# RIP - Pongo



## Captainmatt29 (Feb 28, 2009)

She died a few hours ago, it appears the room got way to hot in the weather.

She was a beautiful female Boa, i guess even she could take the heat that had built up in the room whilst we were out.


----------



## stephenie191 (May 29, 2007)

WOW! I never heard of this happening, and i have a really warm bedroom!

I would have thought it couldn't have gotten too hot in this weather?


Anyhow sorry to hear that!


----------



## Sarah-Jayne (Jul 4, 2007)

RIP little boa


----------



## Captainmatt29 (Feb 28, 2009)

stephenie191 said:


> WOW! I never heard of this happening, and i have a really warm bedroom!
> 
> I would have thought it couldn't have gotten too hot in this weather?
> 
> ...


The room exceeded 50 degrees c, it was so hot i couldnt stand in there.


----------



## stephenie191 (May 29, 2007)

messengermatt said:


> The room exceeded 50 degrees c, it was so hot i couldnt stand in there.

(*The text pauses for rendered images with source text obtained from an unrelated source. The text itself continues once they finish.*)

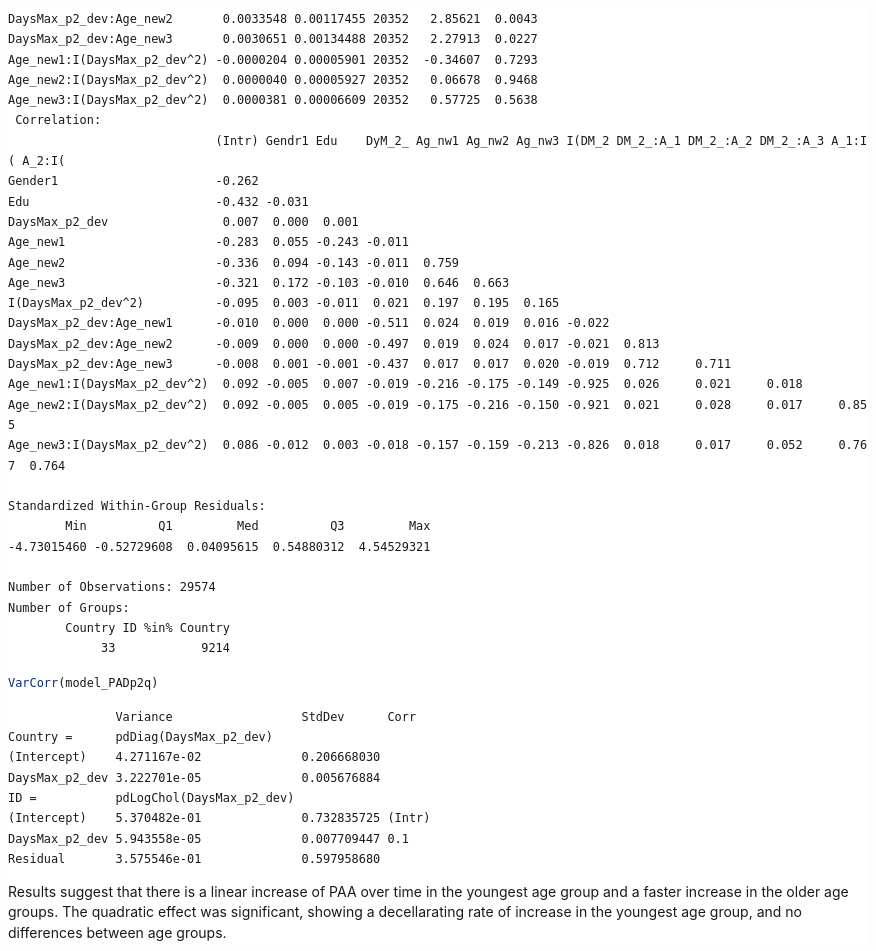     DaysMax_p2_dev:Age_new2       0.0033548 0.00117455 20352   2.85621  0.0043
    DaysMax_p2_dev:Age_new3       0.0030651 0.00134488 20352   2.27913  0.0227
    Age_new1:I(DaysMax_p2_dev^2) -0.0000204 0.00005901 20352  -0.34607  0.7293
    Age_new2:I(DaysMax_p2_dev^2)  0.0000040 0.00005927 20352   0.06678  0.9468
    Age_new3:I(DaysMax_p2_dev^2)  0.0000381 0.00006609 20352   0.57725  0.5638
     Correlation: 
                                 (Intr) Gendr1 Edu    DyM_2_ Ag_nw1 Ag_nw2 Ag_nw3 I(DM_2 DM_2_:A_1 DM_2_:A_2 DM_2_:A_3 A_1:I( A_2:I(
    Gender1                      -0.262                                                                                             
    Edu                          -0.432 -0.031                                                                                      
    DaysMax_p2_dev                0.007  0.000  0.001                                                                               
    Age_new1                     -0.283  0.055 -0.243 -0.011                                                                        
    Age_new2                     -0.336  0.094 -0.143 -0.011  0.759                                                                 
    Age_new3                     -0.321  0.172 -0.103 -0.010  0.646  0.663                                                          
    I(DaysMax_p2_dev^2)          -0.095  0.003 -0.011  0.021  0.197  0.195  0.165                                                   
    DaysMax_p2_dev:Age_new1      -0.010  0.000  0.000 -0.511  0.024  0.019  0.016 -0.022                                            
    DaysMax_p2_dev:Age_new2      -0.009  0.000  0.000 -0.497  0.019  0.024  0.017 -0.021  0.813                                     
    DaysMax_p2_dev:Age_new3      -0.008  0.001 -0.001 -0.437  0.017  0.017  0.020 -0.019  0.712     0.711                           
    Age_new1:I(DaysMax_p2_dev^2)  0.092 -0.005  0.007 -0.019 -0.216 -0.175 -0.149 -0.925  0.026     0.021     0.018                 
    Age_new2:I(DaysMax_p2_dev^2)  0.092 -0.005  0.005 -0.019 -0.175 -0.216 -0.150 -0.921  0.021     0.028     0.017     0.855       
    Age_new3:I(DaysMax_p2_dev^2)  0.086 -0.012  0.003 -0.018 -0.157 -0.159 -0.213 -0.826  0.018     0.017     0.052     0.767  0.764
    
    Standardized Within-Group Residuals:
            Min          Q1         Med          Q3         Max 
    -4.73015460 -0.52729608  0.04095615  0.54880312  4.54529321 
    
    Number of Observations: 29574
    Number of Groups: 
            Country ID %in% Country 
                 33            9214 

``` r
VarCorr(model_PADp2q)
```

``` 
               Variance                  StdDev      Corr  
Country =      pdDiag(DaysMax_p2_dev)                      
(Intercept)    4.271167e-02              0.206668030       
DaysMax_p2_dev 3.222701e-05              0.005676884       
ID =           pdLogChol(DaysMax_p2_dev)                   
(Intercept)    5.370482e-01              0.732835725 (Intr)
DaysMax_p2_dev 5.943558e-05              0.007709447 0.1   
Residual       3.575546e-01              0.597958680       
```

Results suggest that there is a linear increase of PAA over time in the
youngest age group and a faster increase in the older age groups. The
quadratic effect was significant, showing a decellarating rate of
increase in the youngest age group, and no differences between age
groups.
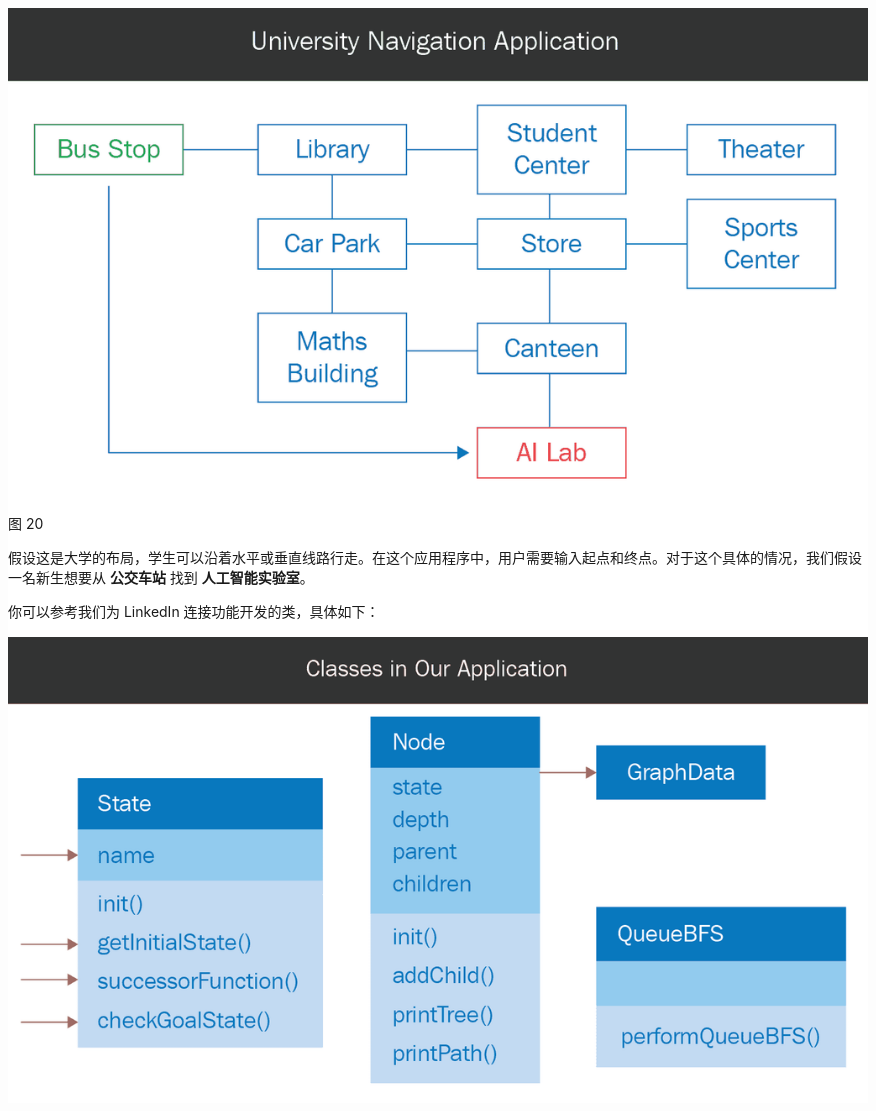 ![](img/ff8166a6-adaa-4993-8633-24baefbd0683.png)

图 20

假设这是大学的布局，学生可以沿着水平或垂直线路行走。在这个应用程序中，用户需要输入起点和终点。对于这个具体的情况，我们假设一名新生想要从 **公交车站** 找到 **人工智能实验室**。

你可以参考我们为 LinkedIn 连接功能开发的类，具体如下：

![](img/7c8c3593-77a2-44f7-ba14-16cef6cbfddb.png)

Bloody hell ! :gasp: Sorry about that!

I always leave my wondow open when im out but of course i'm sure you'll do that from now on. 


RIP pongo


----------



## miss_rawr (Mar 18, 2009)

RIP pongo :sad:


----------



## ex0tics (Jun 9, 2009)

50C :gasp:

RIP Pongo.


----------



## sazzjaydee (Mar 20, 2009)

R.I.P little boa


----------



## Wunderboa! (Sep 12, 2008)

R.I.P Pongo the beautiful boa


----------



## Superfreak (Mar 10, 2009)

sorry to hear that mate........such a shame


----------



## amyloveys (Jan 12, 2008)

shame you hadnt had her long either , what two weeks ? :gasp: rip little one sorry matt


----------